No Brasil, a acupuntura já vinha sendo incorporada como alternativa terapêutica, em geral associada a procedimentos da medicina científica ocidental, em vários hospitais universitários, desde o início dos anos 80. A homeopatia foi reconhecida como especialidade médica pelo Conselho Federal de Medicina em 1980, passando a ser oferecida como opção terapêutica, em algumas unidades da Previdência Social, desde 1986.

Durante o último Congresso Brasileiro de Saúde Coletiva, o assunto mereceu destaque através de “Comunicações Coordenadas”. Sob o título geral de “Proposições alternativas de assistência à saúde”, discutiram-se a história e a “fundamentação científica” da homeopatia e da acupuntura, as experiências de implantação dessas práticas na rede pública, em vários Estados da Federação, e os problemas existentes para estender as ‘práticas alternativas’ ao SUS.

Vale observar que a oferta de “terapias alternativas” pelo serviço público foi precedida da multiplicação de consultórios privados de homeopatia e acupuntura, o que supõe a existência de uma demanda específica a este tipo de terapia, por parte de uma parcela da população que pode pagar por serviços de saúde privados. Por outro lado, a aceitação dessas práticas, pelos usuários dos serviços públicos, tem mostrado que esta demanda não é exclusiva daquela parcela da população.

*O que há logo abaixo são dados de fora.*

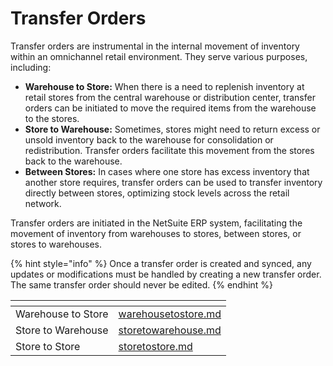 # Transfer Orders

Transfer orders are instrumental in the internal movement of inventory within an omnichannel retail environment. They serve various purposes, including:

* **Warehouse to Store:** When there is a need to replenish inventory at retail stores from the central warehouse or distribution center, transfer orders can be initiated to move the required items from the warehouse to the stores.
* **Store to Warehouse:** Sometimes, stores might need to return excess or unsold inventory back to the warehouse for consolidation or redistribution. Transfer orders facilitate this movement from the stores back to the warehouse.
* **Between Stores:** In cases where one store has excess inventory that another store requires, transfer orders can be used to transfer inventory directly between stores, optimizing stock levels across the retail network.

Transfer orders are initiated in the NetSuite ERP system, facilitating the movement of inventory from warehouses to stores, between stores, or stores to warehouses.

{% hint style="info" %}
Once a transfer order is created and synced, any updates or modifications must be handled by creating a new transfer order. The same transfer order should never be edited.
{% endhint %}

<table data-view="cards"><thead><tr><th></th><th data-hidden data-card-target data-type="content-ref"></th></tr></thead><tbody><tr><td>Warehouse to Store</td><td><a href="warehousetostore.md">warehousetostore.md</a></td></tr><tr><td>Store to Warehouse</td><td><a href="storetowarehouse.md">storetowarehouse.md</a></td></tr><tr><td>Store to Store</td><td><a href="storetostore.md">storetostore.md</a></td></tr></tbody></table>
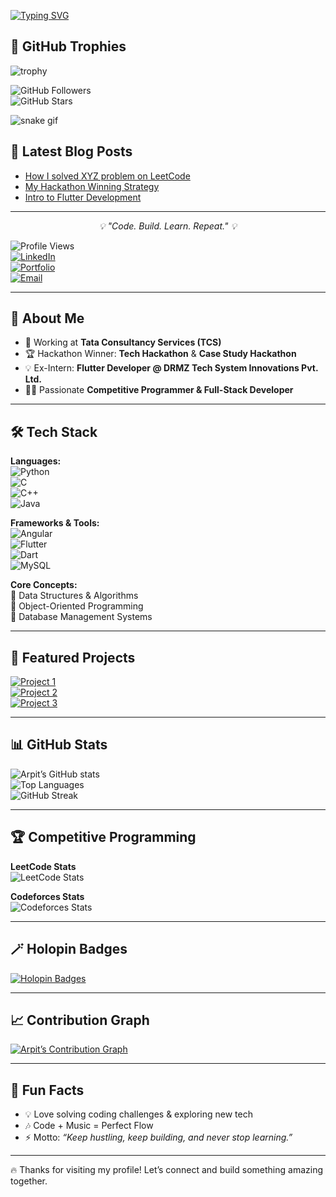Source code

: [![Typing SVG](https://readme-typing-svg.herokuapp.com?font=Fira+Code&pause=500&color=00F700&width=435&lines=👋+Hey,+I’m+Arpit+Patel;I'm+a+Competitive+Programmer;Loves+Tech+Stuff)](https://git.io/typing-svg)

## 🏅 GitHub Trophies
![trophy](https://github-profile-trophy.vercel.app/?username=ArpitPatel21&theme=radical&no-frame=true&no-bg=true&margin-w=15)

![GitHub Followers](https://img.shields.io/github/followers/ArpitPatel21?label=Followers&style=social)  
![GitHub Stars](https://img.shields.io/github/stars/ArpitPatel21?affiliations=OWNER%2CCOLLABORATOR&style=social)  

![snake gif](https://github.com/YOUR_USERNAME/ArpitPatel21/blob/output/github-contribution-grid-snake.svg)

## 📰 Latest Blog Posts
<!-- BLOG-POST-LIST:START -->
- [How I solved XYZ problem on LeetCode](#)
- [My Hackathon Winning Strategy](#)
- [Intro to Flutter Development](#)
<!-- BLOG-POST-LIST:END -->

---
<p align="center"> 
  <i>💡 "Code. Build. Learn. Repeat." 💡</i>
</p>


![Profile Views](https://komarev.com/ghpvc/?username=ArpitPatel21&label=Profile%20Views&color=0e75b6&style=flat)  
[![LinkedIn](https://img.shields.io/badge/LinkedIn-blue?logo=linkedin&logoColor=white)](#)  
[![Portfolio](https://img.shields.io/badge/Portfolio-000?logo=vercel&logoColor=white)](#)  
[![Email](https://img.shields.io/badge/Email-D14836?logo=gmail&logoColor=white)](#)  

---

## 💼 About Me  
- 🚀 Working at **Tata Consultancy Services (TCS)**  
- 🏆 Hackathon Winner: **Tech Hackathon** & **Case Study Hackathon**  
- 💡 Ex-Intern: **Flutter Developer @ DRMZ Tech System Innovations Pvt. Ltd.**  
- 👨‍💻 Passionate **Competitive Programmer & Full-Stack Developer**  

---

## 🛠️ Tech Stack  

**Languages:**  
![Python](https://img.shields.io/badge/Python-3776AB?logo=python&logoColor=white)  
![C](https://img.shields.io/badge/C-00599C?logo=c&logoColor=white)  
![C++](https://img.shields.io/badge/C++-00599C?logo=cplusplus&logoColor=white)  
![Java](https://img.shields.io/badge/Java-007396?logo=java&logoColor=white)  

**Frameworks & Tools:**  
![Angular](https://img.shields.io/badge/Angular-DD0031?logo=angular&logoColor=white)  
![Flutter](https://img.shields.io/badge/Flutter-02569B?logo=flutter&logoColor=white)  
![Dart](https://img.shields.io/badge/Dart-0175C2?logo=dart&logoColor=white)  
![MySQL](https://img.shields.io/badge/MySQL-4479A1?logo=mysql&logoColor=white)  

**Core Concepts:**  
📌 Data Structures & Algorithms  
📌 Object-Oriented Programming  
📌 Database Management Systems  

---

## 📌 Featured Projects  

[![Project 1](https://github-readme-stats.vercel.app/api/pin/?username=YOUR_USERNAME&repo=PROJECT_1&theme=radical)](https://github.com/YOUR_USERNAME/PROJECT_1)  
[![Project 2](https://github-readme-stats.vercel.app/api/pin/?username=YOUR_USERNAME&repo=PROJECT_2&theme=radical)](https://github.com/YOUR_USERNAME/PROJECT_2)  
[![Project 3](https://github-readme-stats.vercel.app/api/pin/?username=YOUR_USERNAME&repo=PROJECT_3&theme=radical)](https://github.com/YOUR_USERNAME/PROJECT_3)  

---

## 📊 GitHub Stats  

![Arpit’s GitHub stats](https://github-readme-stats.vercel.app/api?username=YOUR_USERNAME&show_icons=true&theme=radical)  
![Top Languages](https://github-readme-stats.vercel.app/api/top-langs/?username=YOUR_USERNAME&layout=compact&theme=radical)  
![GitHub Streak](https://github-readme-streak-stats.herokuapp.com/?user=YOUR_USERNAME&theme=radical)  

---

## 🏆 Competitive Programming  

**LeetCode Stats**  
![LeetCode Stats](https://leetcard.jacoblin.cool/YOUR_LEETCODE_USERNAME?theme=dark&font=Source%20Code%20Pro&ext=activity)  

**Codeforces Stats**  
![Codeforces Stats](https://raw.githubusercontent.com/ashutosh00710/github-readme-activity-graph/master/codeforces_card.svg?username=YOUR_CODEFORCES_USERNAME)  

---

## 🪄 Holopin Badges  

[![Holopin Badges](https://holopin.me/YOUR_HOLOPIN_USERNAME)](https://holopin.io/@YOUR_HOLOPIN_USERNAME)  

---

## 📈 Contribution Graph  

[![Arpit’s Contribution Graph](https://github-readme-activity-graph.vercel.app/graph?username=YOUR_USERNAME&theme=react-dark&hide_border=true)](https://github.com/ashutosh00710/github-readme-activity-graph)  

---

## 🎯 Fun Facts  
- 💡 Love solving coding challenges & exploring new tech  
- 🎶 Code + Music = Perfect Flow  
- ⚡ Motto: *“Keep hustling, keep building, and never stop learning.”*  

---

🔥 Thanks for visiting my profile! Let’s connect and build something amazing together.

A oferta de tratamentos por ervas, homeopatia ou acupuntura por serviços públicos de saúde supõe o reconhecimento oficial de sua utilidade. Esse reconhecimento vem sendo buscado e, em certa medida, tem sido conquistado, através de diversos argumentos e estratégias. Pretende-se, neste artigo, discutir, no caso específico da acupuntura, algumas questões decorrentes dos caminhos pelos quais se tem buscado sua legitimação no ocidente. Cabe observar que, uma vez que as estratégias para a legitimação são as mesmas, tanto para a acupuntura quanto para a homeopatia e para o uso de ervas medicinais, considerações semelhantes também poderiam ser feitas em relação a estas práticas.

 

O APELO À DEMONSTRAÇÃO EMPÍRICA DO SUCESSO DO MÉTODO

O relato de curas, muitas vezes espetaculares, com o uso da acupuntura, tem sido recurso freqüente. O sucesso da anestesia com acupuntura, em diferentes cirurgias, tem produzido um grande impacto no ocidente desde a década de 70; os casos observados por Bland foram, nas suas próprias palavras, “suficientes para provar o valor da acupuntura como tratamento e como anestésico.” (Bland, 1979),

Verifica-se, no entanto, que a demonstração empírica dos resultados obtidos com a acupuntura, por si só, tem se mostrado insuficiente para o reconhecimento da sua eficácia terapêutica, pois tais resultados são interpretados pelos céticos como embuste ou, na melhor das hipóteses, como conseqüência de pura sugestão; segundo estes, as agulhas agiriam, no máximo, como placebo.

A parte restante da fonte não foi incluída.